Data items
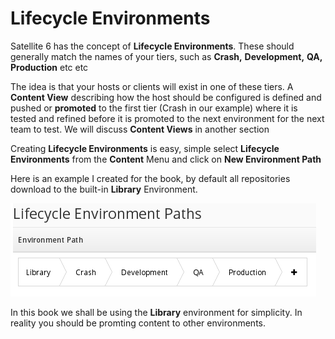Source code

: # Lifecycle Environments

Satellite 6 has the concept of **Lifecycle Environments**. These should generally match the names of your tiers, such as **Crash,** **Development,** **QA,** **Production** etc etc

The idea is that your hosts or clients will exist in one of these tiers. A **Content View** describing how the host should be configured is defined and pushed or **promoted** to the first tier (Crash in our example) where it is tested and refined before it is promoted to the next environment for the next team to test. We will discuss **Content Views** in another section

Creating **Lifecycle Environments** is easy, simple select **Lifecycle Environments** from the **Content** Menu and click on **New Environment Path**

Here is an example I created for the book, by default all repositories download to the built-in **Library** Environment.

![Lifecycle Environments Example](../images/lifecycle-environmnets.png)

In this book we shall be using the **Library** environment for simplicity. In reality you should be promting content to other environments.

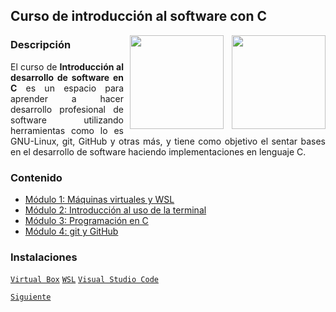 ## Curso de introducción al software con C

<img src="https://www.pinclipart.com/picdir/big/539-5392404_transparent-c-language-logo-png-clipart.png" align="right" height="150" width="150">

<img src="https://images.vexels.com/media/users/3/140692/isolated/preview/72d1f12edf758d24f5b6db73bac4f297-linux-logo-by-vexels.pngf" align="right" height="150" width="150" hspace="10">

<div style="text-align: justify;">

### Descripción

El curso de __Introducción al desarrollo de software en C__ es un espacio para aprender a hacer desarrollo profesional de software utilizando herramientas como lo es GNU-Linux, git, GitHub y otras más, y tiene como objetivo el sentar bases en el desarrollo de software haciendo implementaciones en lenguaje C.

### Contenido

 - [Módulo 1: Máquinas virtuales y WSL](Maquinas-virtuales/Readme.md) 
 - [Módulo 2: Introducción al uso de la terminal](Terminal/Readme.md)
 - [Módulo 3: Programación en C](progranaciion-C/Readme.md)
 - [Módulo 4: git y GitHub](git/Readme.md)

 ### Instalaciones
 [`Virtual Box`](https://www.virtualbox.org/wiki/Downloads)
 [`WSL`](https://docs.microsoft.com/es-es/windows/wsl/install-win10)
 [`Visual Studio Code`](https://code.visualstudio.com/)

 [`Siguiente`](Maquinas-virtuales/Readme.md)

 </div>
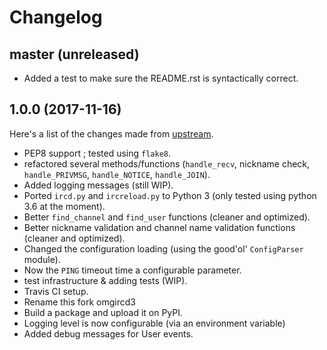 # Changelog

## master (unreleased)

- Added a test to make sure the README.rst is syntactically correct.

## 1.0.0 (2017-11-16)

Here's a list of the changes made from [upstream](https://github.com/programble/omgircd).

* PEP8 support ; tested using `flake8`.
* refactored several methods/functions (`handle_recv`, nickname check, `handle_PRIVMSG`, `handle_NOTICE`, `handle_JOIN`).
* Added logging messages (still WIP).
* Ported `ircd.py` and `ircreload.py` to Python 3 (only tested using python 3.6 at the moment).
* Better `find_channel` and `find_user` functions (cleaner and optimized).
* Better nickname validation and channel name validation functions (cleaner and optimized).
* Changed the configuration loading (using the good'ol' `ConfigParser` module).
* Now the `PING` timeout time a configurable parameter.
* test infrastructure & adding tests (WIP).
* Travis CI setup.
* Rename this fork omgircd3
* Build a package and upload it on PyPI.
* Logging level is now configurable (via an environment variable)
* Added debug messages for User events.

TASK TO CARRY OUT:
Read through the data and copy every line where "from" shows up.

RESPONSE FOR THIS EXERCISE:
Creating **Lifecycle Environments** is easy, simple select **Lifecycle Environments** from the **Content** Menu and click on **New Environment Path**
Here's a list of the changes made from [upstream](https://github.com/programble/omgircd).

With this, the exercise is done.